Hari demi hari kulalui sebagimana mahasiswa baru pada umumnya, aku yang pada awalnya masih merasa asing dikampus itu menjadi tenang dan bahagia karena  Dian, rupanya perbedaan bukanlah penghalang untukku dan dian menjalin pertemanan, bersamanya ku dapatkan pengalaman baru dia mengajariku banyak hal, dia begitu telaten dalam urusan rumah mungkin karena perbedaan usia diantara kami yang terpaut 2 tahun lebih tua dariku. Sewaktu ketika dengan lincahnya dia menemaniku melengkapi keperluan dikosan baruku, mengajariku menggunakan alat-alat yang sebelumnya tak pernah ku pakai hingga ku bisa menggunakannya sendiri, makan bersama dengannya, canda tawanya membawaku lupa akan lelah, tutur katanya yang khas orang Ambon dan aku yang masih berlogat anak bugis menjadi komunikasi yang unik dan campur aduk, tapi keunikan ini yang menjadi penyatu persahabatan diantara kita, teringat ketika dia bertutur yang lucu membuatku selalu terbahak sesekali disertai tingkahnya yang lucu pula di hadapanku, dalam hatiku terbesit “Ya Tuhan wanita ini sangat unik, kulitnya yang gelap, hidungnya yang mancung, tutur katanya yang selalu membuatku tersenyum. Terima kasih sudah membawanya bersahabat denganku”.

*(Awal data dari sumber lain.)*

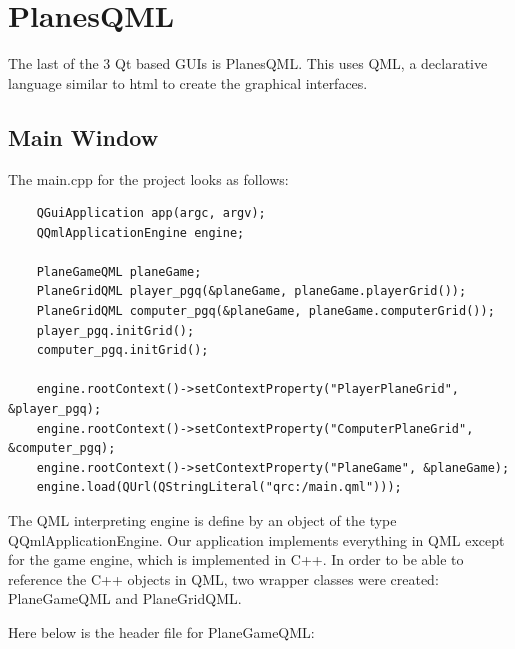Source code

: \section{PlanesQML}

The last of the 3 Qt based GUIs is PlanesQML. This uses QML, a declarative language similar to html to create the graphical interfaces.

\subsection{Main Window}

The main.cpp for the project looks as follows:

\begin{lstlisting}
	QGuiApplication app(argc, argv);
	QQmlApplicationEngine engine;
	
	PlaneGameQML planeGame;
	PlaneGridQML player_pgq(&planeGame, planeGame.playerGrid());
	PlaneGridQML computer_pgq(&planeGame, planeGame.computerGrid());
	player_pgq.initGrid();
	computer_pgq.initGrid();
	
	engine.rootContext()->setContextProperty("PlayerPlaneGrid", &player_pgq);
	engine.rootContext()->setContextProperty("ComputerPlaneGrid", &computer_pgq);
	engine.rootContext()->setContextProperty("PlaneGame", &planeGame);
	engine.load(QUrl(QStringLiteral("qrc:/main.qml")));
\end{lstlisting}

The QML interpreting engine is define by an object of the type QQmlApplicationEngine. Our application implements everything in QML except for the game engine, which is implemented in C++. In order to be able to reference the C++ objects in QML, two wrapper classes were created: PlaneGameQML and PlaneGridQML. 

Here below is the header file for PlaneGameQML:

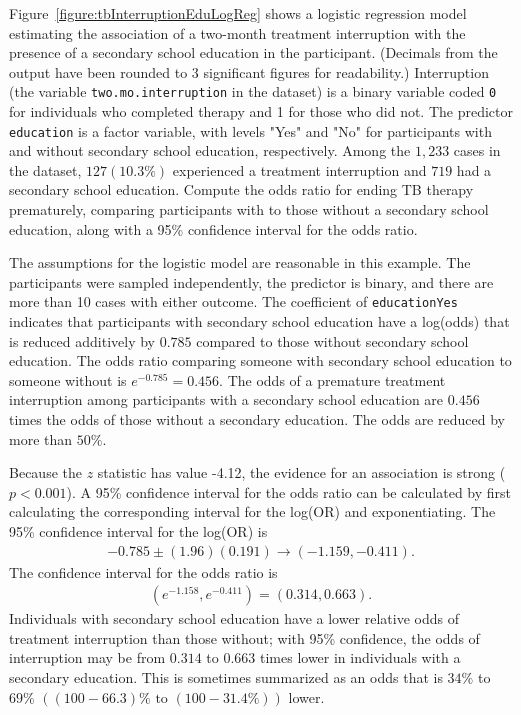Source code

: \begin{examplewrap} \label{example:tbInterruptionEducation}
  \begin{nexample}  {Figure~\ref{figure:tbInterruptionEduLogReg} shows a logistic regression model estimating the association of a two-month treatment interruption with the presence of a secondary school education in the participant. (Decimals from the output have been rounded to 3 significant figures for readability.) Interruption (the variable \texttt{two.mo.interruption} in the dataset) is a binary variable coded \texttt{0} for individuals who completed therapy and 1 for those who did not. The predictor \texttt{education} is a factor variable, with levels {"Yes"} and {"No"} for participants with and without secondary school education, respectively.  Among the $1,233$ cases in the dataset, $127 (10.3\%)$ experienced a treatment interruption and $719$ had a secondary school education. Compute the odds ratio for ending TB therapy prematurely, comparing participants with to those without a secondary school education, along with a 95\% confidence interval for the odds ratio.}

The assumptions for the logistic model are reasonable in this example. The participants were sampled independently, the predictor is binary, and there are more than 10 cases with either outcome.  The coefficient of \texttt{educationYes} indicates that participants with secondary school education have a log(odds) that is reduced additively by $0.785$ compared to those without secondary school education.  The odds ratio comparing someone with secondary school education to someone without is $e^{-0.785}=0.456.$  The odds of a premature treatment interruption among participants with a secondary school education are $0.456$ times the odds of those without a secondary education.  The odds are reduced by more than $50\%$.

Because the $z$ statistic has value -4.12, the evidence for an association is strong ($p < 0.001$).  A 95\% confidence interval for the odds ratio can be calculated by first calculating the corresponding interval for the log(OR) and exponentiating.  The 95\% confidence interval for the log(OR) is
\begin{align*}
  -0.785 \pm (1.96)(0.191) \longrightarrow (-1.159,-0.411).
\end{align*}
The confidence interval for the odds ratio is
\begin{align*}
  (e^{-1.158}, e^{-0.411}) = (0.314,0.663).
\end{align*}
    Individuals with secondary school education have a lower relative odds of treatment interruption than those without; with 95\% confidence, the odds of interruption may be from $0.314$ to $0.663$ times lower in individuals with a secondary education.  This is sometimes summarized as an odds that is $34\%$ to $69\%$ $((100 - 66.3)\% \text{ to } (100 - 31.4\%))$ lower.

\end{nexample}
\end{examplewrap}

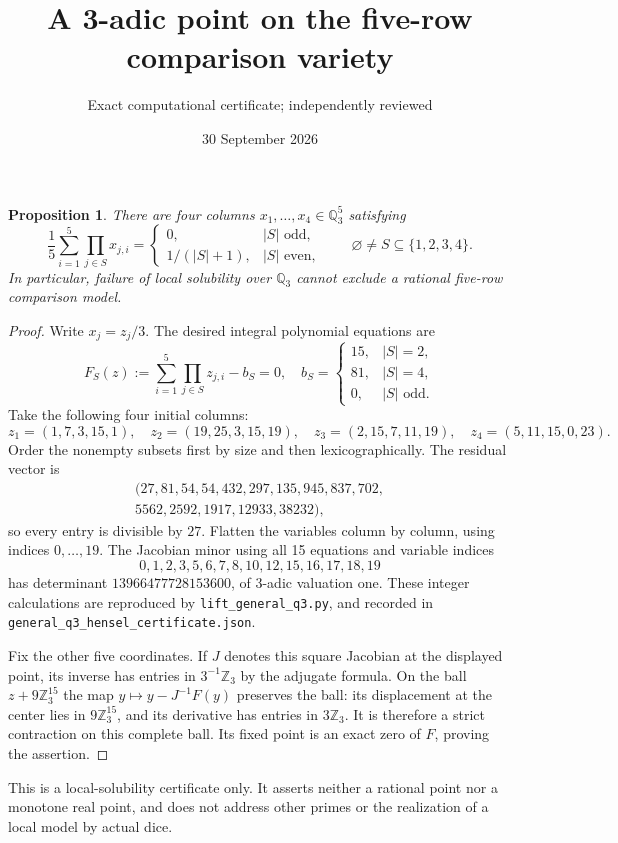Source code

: \documentclass[11pt]{article}
\title{A 3-adic point on the five-row comparison variety}
\author{Exact computational certificate; independently reviewed}
\date{30 September 2026}
\newtheorem{proposition}{Proposition}
\begin{document}
\maketitle
\begin{proposition}
There are four columns $x_1,\ldots,x_4\in\mathbb Q_3^5$ satisfying
\[
 \frac15\sum_{i=1}^5\prod_{j\in S}x_{j,i}
 =\begin{cases}0,&|S|\text{ odd},\\1/(|S|+1),&|S|\text{ even},\end{cases}
 \qquad \varnothing\ne S\subseteq\{1,2,3,4\}.
\]
In particular, failure of local solubility over $\mathbb Q_3$ cannot
exclude a rational five-row comparison model.
\end{proposition}
\begin{proof}
Write $x_j=z_j/3$. The desired integral polynomial equations are
\[
 F_S(z):=\sum_{i=1}^5\prod_{j\in S}z_{j,i}-b_S=0,
 \quad b_S=\begin{cases}15,&|S|=2,\\81,&|S|=4,\\0,&|S|\text{ odd}.\end{cases}
\]
Take the following four initial columns:
\[
 z_1=(1,7,3,15,1),\quad z_2=(19,25,3,15,19),
 \quad z_3=(2,15,7,11,19),\quad z_4=(5,11,15,0,23).
\]
Order the nonempty subsets first by size and then lexicographically.
The residual vector is
\[
\begin{split}
(27,81,54,54,432,297,135,945,837,702,\\
5562,2592,1917,12933,38232),
\end{split}
\]
so every entry is divisible by $27$. Flatten the variables column by
column, using indices $0,\ldots,19$. The Jacobian minor using all
15 equations and variable indices
\[
0,1,2,3,5,6,7,8,10,12,15,16,17,18,19
\]
has determinant $13966477728153600$, of 3-adic valuation one.
These integer calculations are reproduced by
\texttt{lift\_general\_q3.py}, and recorded in
\texttt{general\_q3\_hensel\_certificate.json}.

Fix the other five coordinates. If $J$ denotes this square Jacobian
at the displayed point, its inverse has entries in $3^{-1}\mathbb Z_3$
by the adjugate formula. On the ball $z+9\mathbb Z_3^{15}$ the map
$y\mapsto y-J^{-1}F(y)$ preserves the ball: its displacement at the
center lies in $9\mathbb Z_3^{15}$, and its derivative has entries in
$3\mathbb Z_3$. It is therefore a strict contraction on this complete
ball. Its fixed point is an exact zero of $F$, proving the assertion.
\end{proof}
This is a local-solubility certificate only. It asserts neither a
rational point nor a monotone real point, and does not address other
primes or the realization of a local model by actual dice.
\end{document}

Tak terasa beberapa bulan persahabatanku dengan Dian, kami mulai memiliki sahabat-sahabat baru yang tidak kala menyenangkan, sebut saja Yusri salah satu mahasiswi yang berprestasi, juga Ipha si gadis baik bermata sipit yang geraknya seperti siput lelet minta ampun, juga Misli, Tika dan Sulfiana. Tapi diantara semua sahabatku, tiada yang lebih unik, tiada yang lebih polos, tiada yang lebih bersifat keibuan, tiada yang kerap membawa sensasi dan kekonyolan serta lelucon yang mengubah lelah menjadi tawa selain Dian si Wanita Ambon. Sungguh bangga mengenalnya.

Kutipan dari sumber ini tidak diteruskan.